Napoli, catturato 23enne responsabile di tentato omicidio

Napoli, catturato 23enne responsabile di tentato omicidio Foto: archivio

Dopo una lite verbale in un pub di Piazza Municipio a Napoli i due aggressori, prima allontanatisi, sono ritornati ed hanno aperto il fuoco conto un ragazzo che aveva difeso la sua fidanzata

Nella giornata di ieri, gli agenti della Polizia di Stato della Squadra Mobile, hanno catturato il 23enne pregiudicato del Quartiere San Ferdinando A. S. destinatario di un’Ordinanza di Custodia Cautelare in Carcere emessa dal G.I.P. presso il Tribunale di Napoli in quanto ritenuto responsabile di tentato omicidio aggravato e porto illegale di armi.

La notte del 16 marzo del 2013, insieme ad alcuni complici aveva tentato di uccidere un giovane colombiano all’esterno di un pub di Piazza Municipio.

La vittima era all’interno del locale in compagnia della propria fidanzata quando due clienti avevano iniziato a molestarla. Il ragazzo aveva quindi reagito in maniera pacata e da qui era nato un lieve alterco tra i tre. La contesa verbale era sembrata esaurita quando i due che avevano importunato la ragazza erano usciti e si erano allontanati a bordo di una Fiat Panda.

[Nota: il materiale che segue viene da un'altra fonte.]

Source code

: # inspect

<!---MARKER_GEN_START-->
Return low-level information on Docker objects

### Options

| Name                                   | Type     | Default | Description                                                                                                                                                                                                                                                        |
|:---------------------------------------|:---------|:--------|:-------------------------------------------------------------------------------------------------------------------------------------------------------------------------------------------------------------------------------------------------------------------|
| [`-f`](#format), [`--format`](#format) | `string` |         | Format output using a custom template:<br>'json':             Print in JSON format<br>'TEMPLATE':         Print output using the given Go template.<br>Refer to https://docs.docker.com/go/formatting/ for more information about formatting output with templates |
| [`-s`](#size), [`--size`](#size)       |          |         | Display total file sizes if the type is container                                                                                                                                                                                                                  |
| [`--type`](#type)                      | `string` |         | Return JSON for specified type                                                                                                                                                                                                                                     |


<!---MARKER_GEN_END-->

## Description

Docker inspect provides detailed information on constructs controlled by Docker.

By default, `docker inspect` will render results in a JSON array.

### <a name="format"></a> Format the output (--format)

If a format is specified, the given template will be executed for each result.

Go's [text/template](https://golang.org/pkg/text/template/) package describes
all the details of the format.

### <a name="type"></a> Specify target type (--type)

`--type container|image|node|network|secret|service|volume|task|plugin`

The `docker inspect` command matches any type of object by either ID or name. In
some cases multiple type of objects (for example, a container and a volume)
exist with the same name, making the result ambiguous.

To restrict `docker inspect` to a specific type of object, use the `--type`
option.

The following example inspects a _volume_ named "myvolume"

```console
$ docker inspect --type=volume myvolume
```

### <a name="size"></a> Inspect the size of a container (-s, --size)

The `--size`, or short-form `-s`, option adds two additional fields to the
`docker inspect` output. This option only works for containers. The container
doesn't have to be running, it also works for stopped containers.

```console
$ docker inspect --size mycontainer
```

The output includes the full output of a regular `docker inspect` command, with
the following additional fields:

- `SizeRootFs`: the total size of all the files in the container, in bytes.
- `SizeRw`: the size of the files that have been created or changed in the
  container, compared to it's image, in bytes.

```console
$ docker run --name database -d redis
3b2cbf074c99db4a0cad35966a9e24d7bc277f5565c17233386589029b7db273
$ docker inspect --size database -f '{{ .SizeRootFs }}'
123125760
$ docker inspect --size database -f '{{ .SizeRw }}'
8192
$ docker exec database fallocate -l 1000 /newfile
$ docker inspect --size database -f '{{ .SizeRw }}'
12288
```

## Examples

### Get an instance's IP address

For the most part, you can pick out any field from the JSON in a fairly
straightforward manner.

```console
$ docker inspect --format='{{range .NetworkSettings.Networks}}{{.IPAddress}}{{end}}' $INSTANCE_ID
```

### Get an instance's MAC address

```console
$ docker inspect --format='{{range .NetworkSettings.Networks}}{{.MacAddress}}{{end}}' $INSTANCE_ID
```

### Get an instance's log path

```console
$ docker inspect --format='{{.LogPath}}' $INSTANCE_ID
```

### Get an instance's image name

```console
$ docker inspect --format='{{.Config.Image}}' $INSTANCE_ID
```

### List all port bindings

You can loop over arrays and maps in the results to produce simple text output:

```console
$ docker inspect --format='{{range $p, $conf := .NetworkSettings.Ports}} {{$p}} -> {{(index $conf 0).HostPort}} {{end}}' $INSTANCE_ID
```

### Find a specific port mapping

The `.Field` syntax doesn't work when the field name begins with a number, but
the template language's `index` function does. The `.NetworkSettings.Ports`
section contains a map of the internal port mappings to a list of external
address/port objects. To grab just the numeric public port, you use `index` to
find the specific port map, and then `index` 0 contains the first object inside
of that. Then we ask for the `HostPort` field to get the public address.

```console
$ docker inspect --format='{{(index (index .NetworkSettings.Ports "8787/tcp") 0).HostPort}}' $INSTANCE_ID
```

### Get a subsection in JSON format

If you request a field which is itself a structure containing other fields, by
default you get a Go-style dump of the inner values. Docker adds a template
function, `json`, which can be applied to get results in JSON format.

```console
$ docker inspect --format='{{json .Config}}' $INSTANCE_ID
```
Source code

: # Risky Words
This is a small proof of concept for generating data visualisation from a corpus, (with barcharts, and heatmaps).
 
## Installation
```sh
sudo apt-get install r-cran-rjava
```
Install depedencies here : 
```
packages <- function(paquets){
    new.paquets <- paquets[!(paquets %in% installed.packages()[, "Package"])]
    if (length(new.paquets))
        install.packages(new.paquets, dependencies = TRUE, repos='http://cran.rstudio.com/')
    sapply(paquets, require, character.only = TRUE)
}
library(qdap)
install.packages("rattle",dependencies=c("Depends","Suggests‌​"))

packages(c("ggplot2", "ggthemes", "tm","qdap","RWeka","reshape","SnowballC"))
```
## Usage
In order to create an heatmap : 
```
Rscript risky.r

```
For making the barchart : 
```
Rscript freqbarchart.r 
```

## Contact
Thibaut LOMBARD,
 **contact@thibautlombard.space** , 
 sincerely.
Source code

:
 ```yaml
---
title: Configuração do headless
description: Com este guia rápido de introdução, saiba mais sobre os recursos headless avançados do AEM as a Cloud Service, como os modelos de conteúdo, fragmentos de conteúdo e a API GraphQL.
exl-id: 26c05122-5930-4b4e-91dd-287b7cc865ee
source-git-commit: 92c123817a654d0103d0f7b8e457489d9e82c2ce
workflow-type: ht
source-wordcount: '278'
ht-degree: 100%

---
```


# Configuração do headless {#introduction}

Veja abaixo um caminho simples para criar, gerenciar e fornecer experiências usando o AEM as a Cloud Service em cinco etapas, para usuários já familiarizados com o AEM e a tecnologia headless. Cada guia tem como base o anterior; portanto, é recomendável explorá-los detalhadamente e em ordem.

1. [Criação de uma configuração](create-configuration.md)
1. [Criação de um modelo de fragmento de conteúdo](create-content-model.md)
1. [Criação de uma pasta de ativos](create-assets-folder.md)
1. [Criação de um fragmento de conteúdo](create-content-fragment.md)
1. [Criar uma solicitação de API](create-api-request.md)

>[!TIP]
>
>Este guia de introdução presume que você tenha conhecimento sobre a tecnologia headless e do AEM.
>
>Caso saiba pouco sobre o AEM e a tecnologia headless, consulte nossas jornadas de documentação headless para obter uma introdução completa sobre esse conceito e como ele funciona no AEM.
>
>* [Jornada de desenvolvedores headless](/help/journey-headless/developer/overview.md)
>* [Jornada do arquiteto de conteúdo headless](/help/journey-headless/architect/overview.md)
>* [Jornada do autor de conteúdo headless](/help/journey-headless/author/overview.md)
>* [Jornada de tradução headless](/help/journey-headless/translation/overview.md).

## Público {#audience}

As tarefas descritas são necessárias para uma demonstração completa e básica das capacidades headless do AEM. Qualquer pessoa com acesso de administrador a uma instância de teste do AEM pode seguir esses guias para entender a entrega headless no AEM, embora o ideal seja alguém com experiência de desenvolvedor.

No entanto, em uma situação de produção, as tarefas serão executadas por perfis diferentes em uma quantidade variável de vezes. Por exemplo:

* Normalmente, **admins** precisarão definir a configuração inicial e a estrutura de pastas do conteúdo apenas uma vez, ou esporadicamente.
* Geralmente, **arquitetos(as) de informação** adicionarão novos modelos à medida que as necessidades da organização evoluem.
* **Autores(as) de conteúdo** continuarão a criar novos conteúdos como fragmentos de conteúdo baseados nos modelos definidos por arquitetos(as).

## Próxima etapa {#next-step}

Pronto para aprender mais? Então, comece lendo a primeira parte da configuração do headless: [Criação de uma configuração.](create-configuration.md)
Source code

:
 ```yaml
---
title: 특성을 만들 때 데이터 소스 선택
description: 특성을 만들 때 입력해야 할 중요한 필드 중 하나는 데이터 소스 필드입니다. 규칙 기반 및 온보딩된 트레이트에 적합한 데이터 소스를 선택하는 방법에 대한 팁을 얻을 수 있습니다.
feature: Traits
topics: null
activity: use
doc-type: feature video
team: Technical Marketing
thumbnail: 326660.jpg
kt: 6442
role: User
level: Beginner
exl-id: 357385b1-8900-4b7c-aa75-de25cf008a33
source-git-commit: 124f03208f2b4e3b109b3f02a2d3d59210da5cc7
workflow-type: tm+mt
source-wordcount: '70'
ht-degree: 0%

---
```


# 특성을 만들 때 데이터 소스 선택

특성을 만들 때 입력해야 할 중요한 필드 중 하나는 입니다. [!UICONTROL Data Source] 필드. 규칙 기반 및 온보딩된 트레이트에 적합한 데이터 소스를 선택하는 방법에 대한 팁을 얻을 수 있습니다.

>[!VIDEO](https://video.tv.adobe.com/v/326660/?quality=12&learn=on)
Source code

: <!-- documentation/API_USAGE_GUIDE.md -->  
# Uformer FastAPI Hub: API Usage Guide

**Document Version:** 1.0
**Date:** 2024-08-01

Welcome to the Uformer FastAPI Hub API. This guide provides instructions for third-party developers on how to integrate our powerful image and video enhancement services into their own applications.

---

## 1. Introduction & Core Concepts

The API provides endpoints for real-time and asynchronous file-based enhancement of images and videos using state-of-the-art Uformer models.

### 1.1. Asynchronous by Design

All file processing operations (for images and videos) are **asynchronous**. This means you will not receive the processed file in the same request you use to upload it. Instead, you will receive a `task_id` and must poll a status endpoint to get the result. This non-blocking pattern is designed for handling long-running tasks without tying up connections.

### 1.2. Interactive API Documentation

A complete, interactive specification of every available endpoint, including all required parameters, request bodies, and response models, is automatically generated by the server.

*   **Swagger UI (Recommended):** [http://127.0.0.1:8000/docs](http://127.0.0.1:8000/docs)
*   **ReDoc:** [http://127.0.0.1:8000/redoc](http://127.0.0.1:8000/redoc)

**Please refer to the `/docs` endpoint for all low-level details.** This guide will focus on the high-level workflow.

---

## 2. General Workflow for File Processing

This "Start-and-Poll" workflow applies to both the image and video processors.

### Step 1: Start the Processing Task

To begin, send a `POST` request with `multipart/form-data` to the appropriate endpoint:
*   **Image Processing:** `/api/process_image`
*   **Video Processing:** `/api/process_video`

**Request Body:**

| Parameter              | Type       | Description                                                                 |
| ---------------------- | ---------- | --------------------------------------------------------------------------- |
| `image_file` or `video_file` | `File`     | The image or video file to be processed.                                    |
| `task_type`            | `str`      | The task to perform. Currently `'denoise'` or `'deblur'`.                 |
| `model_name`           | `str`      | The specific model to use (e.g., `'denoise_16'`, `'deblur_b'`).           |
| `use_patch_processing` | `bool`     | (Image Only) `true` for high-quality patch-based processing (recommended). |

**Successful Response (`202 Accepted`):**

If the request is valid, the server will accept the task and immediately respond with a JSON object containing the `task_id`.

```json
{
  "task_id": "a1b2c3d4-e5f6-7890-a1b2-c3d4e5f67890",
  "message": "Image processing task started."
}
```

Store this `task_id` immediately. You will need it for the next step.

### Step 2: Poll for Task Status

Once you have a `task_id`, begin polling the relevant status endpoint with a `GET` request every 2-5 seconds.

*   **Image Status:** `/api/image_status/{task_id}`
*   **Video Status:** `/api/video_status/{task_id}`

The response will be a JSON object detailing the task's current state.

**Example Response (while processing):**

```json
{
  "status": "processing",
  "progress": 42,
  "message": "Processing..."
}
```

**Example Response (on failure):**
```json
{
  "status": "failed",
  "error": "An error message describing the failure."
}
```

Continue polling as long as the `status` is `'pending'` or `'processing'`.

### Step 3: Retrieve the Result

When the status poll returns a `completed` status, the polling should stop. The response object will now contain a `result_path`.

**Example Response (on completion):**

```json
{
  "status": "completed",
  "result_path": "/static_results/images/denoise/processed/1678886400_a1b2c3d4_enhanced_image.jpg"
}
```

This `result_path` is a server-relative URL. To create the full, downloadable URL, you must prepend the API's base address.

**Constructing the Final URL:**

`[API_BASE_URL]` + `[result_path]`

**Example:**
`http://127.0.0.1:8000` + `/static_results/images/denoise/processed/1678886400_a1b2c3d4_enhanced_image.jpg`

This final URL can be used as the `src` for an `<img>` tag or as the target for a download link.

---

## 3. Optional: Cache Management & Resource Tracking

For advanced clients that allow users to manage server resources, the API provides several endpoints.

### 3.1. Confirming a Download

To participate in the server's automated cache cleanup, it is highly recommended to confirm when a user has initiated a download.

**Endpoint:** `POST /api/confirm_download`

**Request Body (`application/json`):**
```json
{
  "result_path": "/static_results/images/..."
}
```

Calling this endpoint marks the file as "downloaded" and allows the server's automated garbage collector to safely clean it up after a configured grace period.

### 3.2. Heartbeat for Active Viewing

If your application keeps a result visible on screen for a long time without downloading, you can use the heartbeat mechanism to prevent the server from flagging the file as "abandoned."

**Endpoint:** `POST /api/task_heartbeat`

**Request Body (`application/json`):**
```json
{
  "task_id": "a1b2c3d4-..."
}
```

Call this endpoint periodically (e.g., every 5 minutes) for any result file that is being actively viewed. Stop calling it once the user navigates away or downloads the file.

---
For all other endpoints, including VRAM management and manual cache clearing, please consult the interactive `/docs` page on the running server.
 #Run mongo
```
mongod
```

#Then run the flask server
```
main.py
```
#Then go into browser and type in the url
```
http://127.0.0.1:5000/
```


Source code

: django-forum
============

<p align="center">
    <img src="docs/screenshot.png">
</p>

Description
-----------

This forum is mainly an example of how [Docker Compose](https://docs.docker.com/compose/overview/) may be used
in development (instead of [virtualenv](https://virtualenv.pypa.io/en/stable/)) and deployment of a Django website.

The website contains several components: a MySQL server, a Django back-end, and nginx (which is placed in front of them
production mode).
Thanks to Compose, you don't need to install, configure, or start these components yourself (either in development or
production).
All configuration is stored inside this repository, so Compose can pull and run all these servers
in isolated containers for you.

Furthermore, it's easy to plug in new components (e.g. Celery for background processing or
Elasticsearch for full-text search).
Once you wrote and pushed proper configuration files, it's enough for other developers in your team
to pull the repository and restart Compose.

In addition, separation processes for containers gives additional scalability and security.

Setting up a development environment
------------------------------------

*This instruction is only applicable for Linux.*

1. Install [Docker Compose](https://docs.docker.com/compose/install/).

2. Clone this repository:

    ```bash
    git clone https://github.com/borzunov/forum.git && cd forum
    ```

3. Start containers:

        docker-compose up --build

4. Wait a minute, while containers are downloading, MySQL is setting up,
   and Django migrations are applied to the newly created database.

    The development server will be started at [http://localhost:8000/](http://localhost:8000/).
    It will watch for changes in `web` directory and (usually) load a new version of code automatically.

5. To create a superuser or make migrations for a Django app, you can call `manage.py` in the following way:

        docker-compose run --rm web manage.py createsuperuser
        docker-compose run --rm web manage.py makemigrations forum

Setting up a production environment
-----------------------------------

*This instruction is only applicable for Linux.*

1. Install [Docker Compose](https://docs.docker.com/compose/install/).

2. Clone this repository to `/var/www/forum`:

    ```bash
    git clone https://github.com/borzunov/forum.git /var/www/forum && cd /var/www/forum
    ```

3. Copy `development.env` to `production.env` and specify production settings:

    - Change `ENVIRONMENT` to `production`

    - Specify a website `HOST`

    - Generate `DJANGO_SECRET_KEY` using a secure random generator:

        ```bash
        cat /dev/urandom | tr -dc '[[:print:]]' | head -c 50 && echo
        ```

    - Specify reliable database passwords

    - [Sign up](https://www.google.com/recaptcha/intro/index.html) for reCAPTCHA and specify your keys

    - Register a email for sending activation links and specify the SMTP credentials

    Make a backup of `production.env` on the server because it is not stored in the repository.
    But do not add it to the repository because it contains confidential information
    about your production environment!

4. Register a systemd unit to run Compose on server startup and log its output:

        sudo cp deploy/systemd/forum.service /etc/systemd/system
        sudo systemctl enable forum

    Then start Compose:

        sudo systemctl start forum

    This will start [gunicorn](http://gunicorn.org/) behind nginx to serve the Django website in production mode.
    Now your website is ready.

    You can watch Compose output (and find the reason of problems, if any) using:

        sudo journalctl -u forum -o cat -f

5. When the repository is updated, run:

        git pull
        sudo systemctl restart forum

Dopo pochissimi minuti, l’auto aveva fatto ritorno nei pressi del locale ed il conducente aveva esploso tre colpi di pistola colpendo il colombiano al braccio. I proiettili erano stati indirizzati al torace del ragazzo e solo un suo movimento repentino gli aveva consentito di evitare conseguenze peggiori alla mera lesione di un arto.

Tra il 18 ed il 20 marzo quattro persone a seguito delle serrate indagini esperite dagli agenti della Squadra Mobile, erano state sottoposte a fermo e la misura era stata convalidata il seguente 21 marzo. La stessa era stata poi annullata dal Tribunale del riesame.

L’attività investigativa portata avanti dalla Squadra Mobile ha poi consentito di individuare A. S. come colui che materialmente aveva impugnato l’arma e fatto fuoco contro il colombiano.

A. S. è stato pertanto condotto alla Casa Circondariale di Napoli – Poggioreale.